Bir sivil toplum örgütü tarafından geçtiğimiz günlerde Türkiyeye davet edilen, Türk Milli Birlik Hareketi Genel başkanı, Makedonya Millet Vekili Erdoğan saraç, Ispartada yaptığı bir konuşmada çok önemli mesajlar vermişti.
Aynen aktarıyorum:
Biz Makedonya Türkleri olarak ancak İstanbula kadar gidiyorduk. Hiç Anadoluya uzanmamıştık. Aynı değerleri paylaşmak, geleneklerimizin göreneklerimizin aynı olduğunu görmek bizleri mutlu ediyor.

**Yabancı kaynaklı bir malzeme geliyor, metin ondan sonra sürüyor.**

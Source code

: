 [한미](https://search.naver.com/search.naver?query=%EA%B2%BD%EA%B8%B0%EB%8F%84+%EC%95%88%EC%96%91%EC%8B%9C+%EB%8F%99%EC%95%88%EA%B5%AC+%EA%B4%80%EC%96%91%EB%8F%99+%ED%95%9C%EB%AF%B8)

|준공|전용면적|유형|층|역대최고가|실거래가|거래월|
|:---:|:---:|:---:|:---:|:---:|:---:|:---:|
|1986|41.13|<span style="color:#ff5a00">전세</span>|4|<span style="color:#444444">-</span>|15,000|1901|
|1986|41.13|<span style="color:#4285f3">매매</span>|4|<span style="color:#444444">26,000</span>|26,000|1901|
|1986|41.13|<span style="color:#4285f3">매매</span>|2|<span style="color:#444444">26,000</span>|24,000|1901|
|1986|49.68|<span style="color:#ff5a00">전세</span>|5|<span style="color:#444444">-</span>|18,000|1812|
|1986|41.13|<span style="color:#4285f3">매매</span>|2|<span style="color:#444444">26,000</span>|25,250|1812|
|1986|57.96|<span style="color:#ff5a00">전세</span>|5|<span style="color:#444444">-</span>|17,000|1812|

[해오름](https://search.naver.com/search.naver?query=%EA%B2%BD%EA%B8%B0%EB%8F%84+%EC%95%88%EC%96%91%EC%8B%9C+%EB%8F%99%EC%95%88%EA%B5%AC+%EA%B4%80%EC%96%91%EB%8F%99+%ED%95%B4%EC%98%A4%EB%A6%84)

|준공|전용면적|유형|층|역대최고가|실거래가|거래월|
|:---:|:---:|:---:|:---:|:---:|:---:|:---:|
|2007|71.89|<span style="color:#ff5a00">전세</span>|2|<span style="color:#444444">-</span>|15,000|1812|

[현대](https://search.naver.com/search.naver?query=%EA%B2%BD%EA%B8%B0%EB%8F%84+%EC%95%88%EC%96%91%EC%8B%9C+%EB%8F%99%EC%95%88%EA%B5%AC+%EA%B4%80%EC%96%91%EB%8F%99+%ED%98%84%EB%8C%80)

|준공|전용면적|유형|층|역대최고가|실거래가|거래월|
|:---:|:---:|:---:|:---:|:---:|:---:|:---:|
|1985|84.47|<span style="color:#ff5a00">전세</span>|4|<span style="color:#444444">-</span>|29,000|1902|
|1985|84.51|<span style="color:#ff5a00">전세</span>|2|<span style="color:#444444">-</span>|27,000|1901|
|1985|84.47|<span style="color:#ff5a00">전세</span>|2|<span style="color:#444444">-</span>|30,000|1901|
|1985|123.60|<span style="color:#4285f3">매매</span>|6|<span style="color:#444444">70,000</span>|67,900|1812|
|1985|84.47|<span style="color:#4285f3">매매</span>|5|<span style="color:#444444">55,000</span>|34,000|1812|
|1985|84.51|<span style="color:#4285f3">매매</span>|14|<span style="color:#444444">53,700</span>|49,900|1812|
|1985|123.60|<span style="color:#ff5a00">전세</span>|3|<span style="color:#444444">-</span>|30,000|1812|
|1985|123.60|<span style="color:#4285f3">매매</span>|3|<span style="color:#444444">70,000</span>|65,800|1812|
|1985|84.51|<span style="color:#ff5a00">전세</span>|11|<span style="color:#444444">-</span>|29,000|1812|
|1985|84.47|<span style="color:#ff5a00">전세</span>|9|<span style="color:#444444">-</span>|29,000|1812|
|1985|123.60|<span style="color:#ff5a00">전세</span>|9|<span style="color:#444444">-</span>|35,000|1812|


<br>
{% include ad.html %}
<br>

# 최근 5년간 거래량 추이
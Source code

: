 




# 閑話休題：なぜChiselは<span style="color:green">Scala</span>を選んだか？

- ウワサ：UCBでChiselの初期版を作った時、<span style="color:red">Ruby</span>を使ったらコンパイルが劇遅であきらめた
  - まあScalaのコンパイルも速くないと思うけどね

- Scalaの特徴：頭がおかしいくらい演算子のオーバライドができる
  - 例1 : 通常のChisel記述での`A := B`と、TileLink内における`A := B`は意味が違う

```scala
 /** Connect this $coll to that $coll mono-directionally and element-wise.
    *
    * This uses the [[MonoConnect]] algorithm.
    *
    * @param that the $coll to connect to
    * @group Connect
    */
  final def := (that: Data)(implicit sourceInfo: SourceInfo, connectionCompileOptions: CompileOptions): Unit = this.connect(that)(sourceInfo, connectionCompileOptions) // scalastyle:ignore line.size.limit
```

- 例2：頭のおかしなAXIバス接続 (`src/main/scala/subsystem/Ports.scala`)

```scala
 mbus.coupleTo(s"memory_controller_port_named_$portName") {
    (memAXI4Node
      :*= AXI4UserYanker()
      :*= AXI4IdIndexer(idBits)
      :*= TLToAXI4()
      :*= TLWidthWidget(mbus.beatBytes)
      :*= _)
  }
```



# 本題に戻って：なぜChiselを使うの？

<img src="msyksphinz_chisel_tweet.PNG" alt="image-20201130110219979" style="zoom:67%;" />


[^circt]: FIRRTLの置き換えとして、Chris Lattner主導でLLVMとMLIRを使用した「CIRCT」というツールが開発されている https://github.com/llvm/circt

Siz bizlere Evlad-ı Fatihan diyorsunuz. Bizleri Anadoludan Balkanlara Türklüğü yaymak ve İslamın bayraktarlığını yapmak için gönderdiniz. Bir dönem bizi unuttunuz.
Öz be öz soydaşlarınız abluka altındaydı. İrtibat kuramıyorduk. Biz dedelerimizin emanetlerini korumak için vatan bildiğimiz topraklarda ayakta kalmak için mücadele veriyoruz.
Biz Müslümanız, oradaki mücadelemiz Türk kalabilmek. Türkiye, bizim Anavatanımızdır.
Ne acıdır ki, Makedonyanın Türk asıllı millet Vekilinin Anavatan dediği ülkemiz, şuanda Türkten Öcalanların ameliyat masasında
Makedonyanın Türk milletvekili, bir zamanlar Osmanlı toprağı olan bu bölgede Türk kalabilmenin mücadelesini verirken, Dünya Türklerinin, hatta İslam âleminin anavatanı hükmünde olan Türkiyede ise, Anayasadan Türkün adı çıkartılıyor.
Aslında Türk Anayasadan değil, Anadolu coğrafyasından çıkartılıyor.
Türklük ayaklar altına alındı ve Türklüğe hakaret suç olmaktan çıkartıldı. İki Erdoğandan birisi Türk kalma mücadelesi verirken, diğeri Türklüğü ayaklar altına alıyor.
Birisi Makedonyada Vekil, diğeri Türkiyede Başvekil
Birisi Vekil olarak Makedonyada, Türk kalabilmenin mücadelesini verirken, diğeri Türk milleti demekten utanıyor.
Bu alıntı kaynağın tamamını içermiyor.